Non è un dolce, il panettone, è una bandiera. Negli anni, nei secoli, da golosità tradizionale, si è trasformato in oggetto di studio, simbolo di fantasia, perfino in baluardo finanziario. È sinonimo di Natale, di dolce brindisi della notte di San Silvestro, ma dietro, dentro il panettone, c’è altro. Il primo mistero è il nome e la provenienza. Panettone potrebbe derivare da una storpiatura di quel giovane pasticciere/panettiere, Antonio (al Nord detto “Toni”), che avrebbe inventato per sbaglio un prodotto speciale: il pane di Toni, el pan del Toni… il panettone: le trasformazioni lessicali linguistiche di questa golosità.
Con Massimo Alberini e Dino Villani poi, giornalisti e pubblicitari milanesi, si faceva in fretta a dare la paternità meneghina a questo dolce. Se poi aggiungete che Motta e Alemagna, uno all’Ortica, l’altro a San Siro, ne erano i celeberrimi produttori, il gioco è fatto. Rimangono pochissimi pasticcieri artigiani che continuano a farne, in casa, dieci al giorno, ma le produzioni, pur con elementi di qualità, sono appannaggio di aziende di maggiori dimensioni: pensiamo al cuneese (di Fossano) Balocco, al piemontese Maina, al romagnolo (di Forlì) Flamigni, ai veronesi Bauli o Melegatti…
Abbiamo lasciato per ultimo il Veneto perché è lì che pascono prodotti di qualità in numeri non piccoli. Un nome solo: Loison (che avete visto alcune volte in televisione nei 20 anni già passati di Melaverde). Tutto inizia con il bisnonno Alessandro, cinque figli, che manda avanti ai primi del Novecento una trattoria con “alimentari e generi diversi”. Poi il timone passa al figlio Tranquillo, che nel 1938, quindi proprio 80 anni fa, a Costabissara (Vicenza) inizia come panettiere.

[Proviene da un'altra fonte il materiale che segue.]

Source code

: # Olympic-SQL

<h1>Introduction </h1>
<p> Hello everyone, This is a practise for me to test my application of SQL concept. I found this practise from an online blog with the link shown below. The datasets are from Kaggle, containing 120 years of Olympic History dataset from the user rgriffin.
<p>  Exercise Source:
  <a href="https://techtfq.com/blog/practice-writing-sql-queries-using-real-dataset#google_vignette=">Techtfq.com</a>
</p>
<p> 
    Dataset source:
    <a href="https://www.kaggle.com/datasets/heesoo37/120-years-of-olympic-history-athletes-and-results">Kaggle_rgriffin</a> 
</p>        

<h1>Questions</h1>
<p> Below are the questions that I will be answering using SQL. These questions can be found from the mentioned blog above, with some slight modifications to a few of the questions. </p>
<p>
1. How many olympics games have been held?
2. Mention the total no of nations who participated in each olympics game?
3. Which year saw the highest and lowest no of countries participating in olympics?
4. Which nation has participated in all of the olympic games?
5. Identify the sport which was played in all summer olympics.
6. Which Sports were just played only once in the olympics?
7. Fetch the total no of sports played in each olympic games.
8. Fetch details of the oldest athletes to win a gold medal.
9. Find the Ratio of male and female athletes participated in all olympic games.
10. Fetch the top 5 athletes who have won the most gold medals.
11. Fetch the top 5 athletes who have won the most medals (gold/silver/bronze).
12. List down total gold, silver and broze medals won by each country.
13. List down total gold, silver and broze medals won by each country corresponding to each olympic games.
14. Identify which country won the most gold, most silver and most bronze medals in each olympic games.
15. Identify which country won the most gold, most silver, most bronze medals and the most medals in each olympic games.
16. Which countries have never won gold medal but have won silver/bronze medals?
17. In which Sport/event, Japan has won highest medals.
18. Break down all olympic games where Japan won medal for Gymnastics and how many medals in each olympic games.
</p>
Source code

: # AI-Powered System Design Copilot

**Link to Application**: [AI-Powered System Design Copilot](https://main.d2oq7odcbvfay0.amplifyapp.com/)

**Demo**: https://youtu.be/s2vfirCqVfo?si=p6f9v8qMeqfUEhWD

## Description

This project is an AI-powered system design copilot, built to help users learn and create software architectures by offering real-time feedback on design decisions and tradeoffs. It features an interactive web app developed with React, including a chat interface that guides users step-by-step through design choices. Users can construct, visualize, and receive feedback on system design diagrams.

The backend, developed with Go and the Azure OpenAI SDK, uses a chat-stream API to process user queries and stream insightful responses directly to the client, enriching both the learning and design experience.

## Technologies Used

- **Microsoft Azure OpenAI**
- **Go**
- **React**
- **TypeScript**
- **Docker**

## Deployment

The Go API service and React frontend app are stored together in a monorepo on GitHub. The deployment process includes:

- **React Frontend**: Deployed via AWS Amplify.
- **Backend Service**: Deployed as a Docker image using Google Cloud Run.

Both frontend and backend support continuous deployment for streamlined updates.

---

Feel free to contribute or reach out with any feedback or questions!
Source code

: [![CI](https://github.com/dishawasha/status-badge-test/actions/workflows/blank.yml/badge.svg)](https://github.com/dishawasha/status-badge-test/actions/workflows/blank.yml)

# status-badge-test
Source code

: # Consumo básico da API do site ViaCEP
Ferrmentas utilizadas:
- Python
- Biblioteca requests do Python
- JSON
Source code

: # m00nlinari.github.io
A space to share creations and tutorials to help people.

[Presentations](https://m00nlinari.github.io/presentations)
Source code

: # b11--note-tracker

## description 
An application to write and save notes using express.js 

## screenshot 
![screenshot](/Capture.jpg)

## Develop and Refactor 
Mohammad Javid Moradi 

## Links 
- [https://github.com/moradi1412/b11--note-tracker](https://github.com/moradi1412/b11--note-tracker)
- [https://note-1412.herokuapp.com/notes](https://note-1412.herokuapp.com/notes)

Uno dei figli, Alessandro Loison, comincia a fare il pasticciere. Dario Loison è un gran birichino: sospeso per insulti dall’ingiusta maestra in quarta elementare, finisce in collegio e ci rimane fino alla prima superiore. Era tanto ribelle che intraprese la carriera militare per poi mettersi a girare il mondo e fare un po’ di tutto e di tutto un po’: operaio, confezionatore di pacchi, pizzaiolo industriale… Tornato nell’azienda di famiglia, comincia a dare una mano, anche con il dormire 5 ore per notte, arrivare in fabbrica alle 4 del mattino davanti ai forni… Ora questo simbolo vicentino del Natale italiano ha un fatturato di 9 milioni di euro: la metà sono panettoni che vanno all’estero tra Germania, Francia, Spagna, Cina e Filippine.